* _Problem details_
Among the records below, find each line bearing the word "target" and copy it.

* _Records for this exercise_

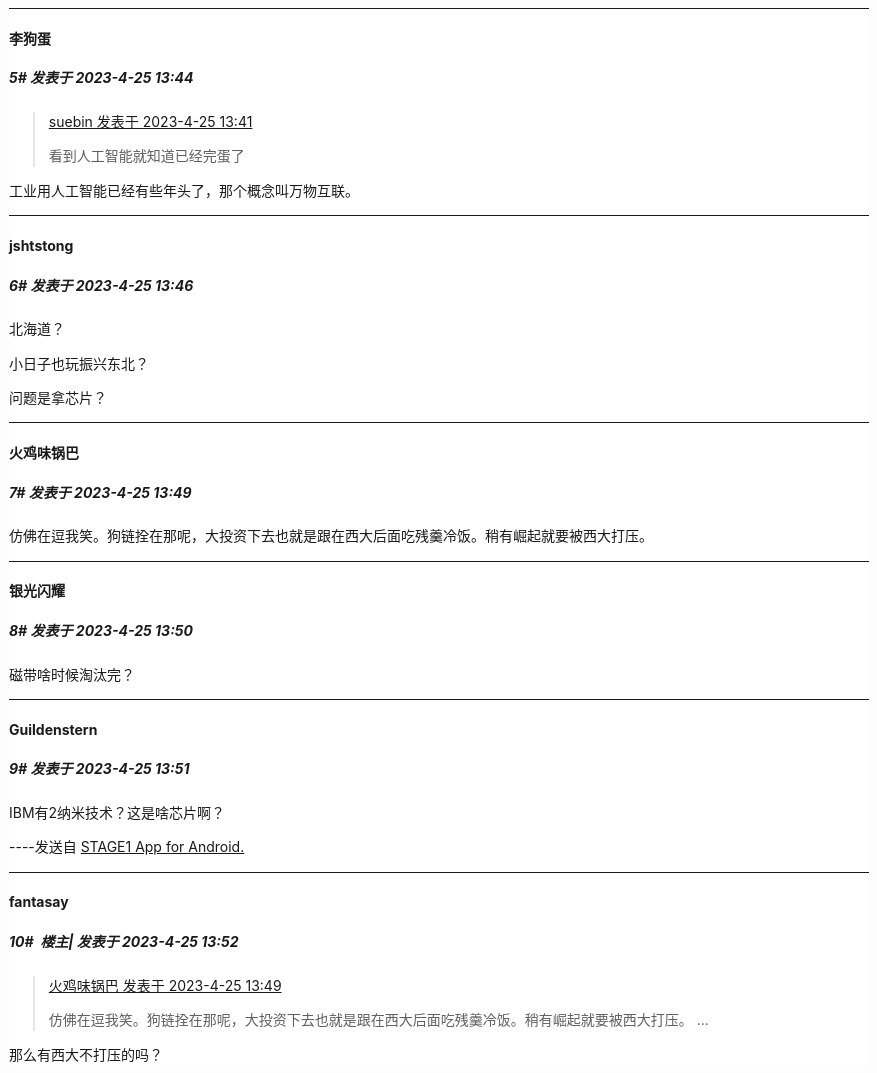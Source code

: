 *****

####  李狗蛋  
##### 5#       发表于 2023-4-25 13:44

<blockquote><a href="httphttps://bbs.saraba1st.com/2b/forum.php?mod=redirect&amp;goto=findpost&amp;pid=60606620&amp;ptid=2130701" target="_blank">suebin 发表于 2023-4-25 13:41</a>

看到人工智能就知道已经完蛋了</blockquote>
工业用人工智能已经有些年头了，那个概念叫万物互联。

*****

####  jshtstong  
##### 6#       发表于 2023-4-25 13:46

北海道？

小日子也玩振兴东北？

问题是拿芯片？

*****

####  火鸡味锅巴  
##### 7#       发表于 2023-4-25 13:49

仿佛在逗我笑。狗链拴在那呢，大投资下去也就是跟在西大后面吃残羹冷饭。稍有崛起就要被西大打压。

*****

####  银光闪耀  
##### 8#       发表于 2023-4-25 13:50

磁带啥时候淘汰完？

*****

####  Guildenstern  
##### 9#       发表于 2023-4-25 13:51

IBM有2纳米技术？这是啥芯片啊？

----发送自 [STAGE1 App for Android.](http://stage1.5j4m.com/?1.37)

*****

####  fantasay  
##### 10#         楼主| 发表于 2023-4-25 13:52

<blockquote><a href="httphttps://bbs.saraba1st.com/2b/forum.php?mod=redirect&amp;goto=findpost&amp;pid=60606727&amp;ptid=2130701" target="_blank">火鸡味锅巴 发表于 2023-4-25 13:49</a>

仿佛在逗我笑。狗链拴在那呢，大投资下去也就是跟在西大后面吃残羹冷饭。稍有崛起就要被西大打压。 ...</blockquote>
那么有西大不打压的吗？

* _Response below_
<blockquote><a href="httphttps://bbs.saraba1st.com/2b/forum.php?mod=redirect&amp;goto=findpost&amp;pid=60606620&amp;ptid=2130701" target="_blank">suebin 发表于 2023-4-25 13:41</a>
<blockquote><a href="httphttps://bbs.saraba1st.com/2b/forum.php?mod=redirect&amp;goto=findpost&amp;pid=60606727&amp;ptid=2130701" target="_blank">火鸡味锅巴 发表于 2023-4-25 13:49</a>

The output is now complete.